Only around 18 % of the service users stated they would prefer the F2F consultation for the first appointment compared to the videoconferencing-based telepsychiatry service. The preference for F2F consultations fell further to only 5% for follow-up consultations. This finding is similar with another study.^23^ However, in our study, only 35% had follow-up consultations in contrast to the advice for all. Therefore, future studies are required to study the poor retention rate in videoconferencing-based telepsychiatry services structurally.
More than 3/4 th of the service users shared that they found the videoconferencing-based telepsychiatry consultations more convenient. This highlights that for a certain group of patients, videoconferencing-based telepsychiatry service remains a convenient method of consultation. The findings are similar to those of other studies.^21,24^ However, we need more research to ascertain the generalizability of the findings, as some studies have shown a preference for F2F consultations to telemedicine in certain service user populations.^23,25^
Our service was free of cost. This could have influenced the response of the participants. However, 85% of the service users were willing to pay for the service. However, a qualitative study done in Pakistan found that the patients felt the need for the teleconsultation fee to be reduced.^6^ Some studies report that clinicians report difficulty using the telepsychiatry service despite reporting positive clinicians’ satisfaction.^13,27,28^ Nepal Medical Council guidelines also state that the payment fee structure should take into account various patients’ and clinicians’ factors.^29^ So, it is important to consider all these patients’ and clinicians’ factors while designing the telepsychiatry services fee structure.
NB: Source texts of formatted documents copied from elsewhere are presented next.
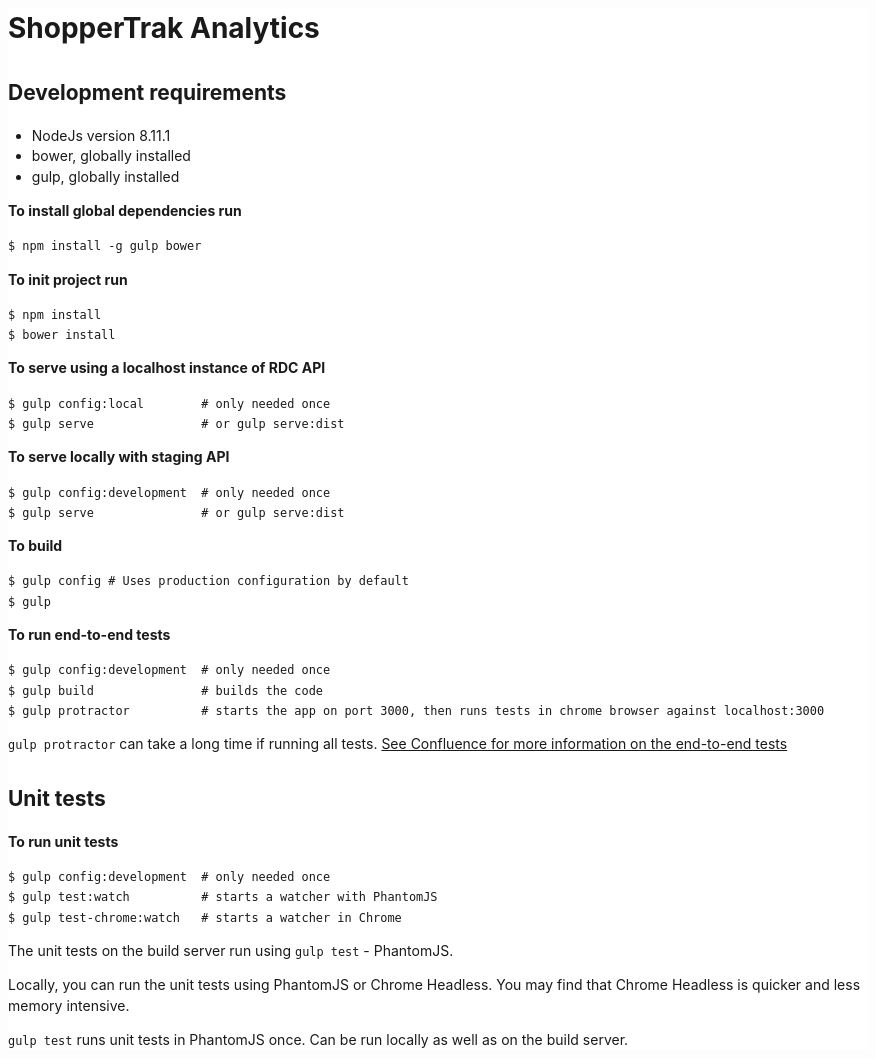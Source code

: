 ShopperTrak Analytics
======================

## Development requirements

- NodeJs version 8.11.1
- bower, globally installed
- gulp, globally installed

**To install global dependencies run**

    $ npm install -g gulp bower
    
**To init project run**

    $ npm install
    $ bower install

**To serve using a localhost instance of RDC API**

    $ gulp config:local        # only needed once
    $ gulp serve               # or gulp serve:dist

**To serve locally with staging API**

    $ gulp config:development  # only needed once
    $ gulp serve               # or gulp serve:dist

**To build**

    $ gulp config # Uses production configuration by default
    $ gulp

**To run end-to-end tests**

    $ gulp config:development  # only needed once
    $ gulp build               # builds the code
    $ gulp protractor          # starts the app on port 3000, then runs tests in chrome browser against localhost:3000

`gulp protractor` can take a long time if running all tests.  [See Confluence for more information on the end-to-end tests
](http://confluence.rctanalytics.com:8080/display/LFR/Automated+End-to-end+Tests)


## Unit tests

**To run unit tests**

    $ gulp config:development  # only needed once
    $ gulp test:watch          # starts a watcher with PhantomJS
    $ gulp test-chrome:watch   # starts a watcher in Chrome

The unit tests on the build server run using `gulp test` - PhantomJS.

Locally, you can run the unit tests using PhantomJS or Chrome Headless. You may find that Chrome Headless is quicker and less memory intensive.

`gulp test` runs unit tests in PhantomJS once. Can be run locally as well as on the build server.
Our study has several limitations. It is a retrospective survey conducted in a single center in a tertiary public hospital and initiated during the COVID-19 pandemic, and was free of cost. This study may not be generalizable to other times, rural, and private settings. Many were follow-up cases of F2F consultations, less than half ofthe participants provided feedback, no standardized tool was used to measure the effectiveness, and a few follow-ups limit our ability to conclude on the effectiveness of videoconferencing services. However, being the first of its kind of service currently being run in a public setting since the first wave of the COVID-19 pandemic, our videoconferencing-based telepsychiatry services can serve as a model for scaling up telepsychiatry services in other parts of Nepal and in similar low-resource settings. Future studies should explore long-term clinical outcomes, cost-effectiveness, gender gaps, clinicians’ experiences, and integrating psychotherapy services and diverse psychiatric disorders with better research designs. There is a need to develop national telepsychiatry guidelines.
CONCLUSION
Our study highlights that implementing a videoconferencing-based telepsychiatry service in a public hospital setting in Nepal is possible and holds the promise of being convenient and satisfactory for psychiatric patients. The service successfully reached a diverse population, mostly adults and follow-up cases, all over Nepal and abroad. The majority of service users preferred the service and reported positive experiences. Despite the challenges like retention rate and medicine access, it can complement the conventional face-to-face psychiatry services in Nepal.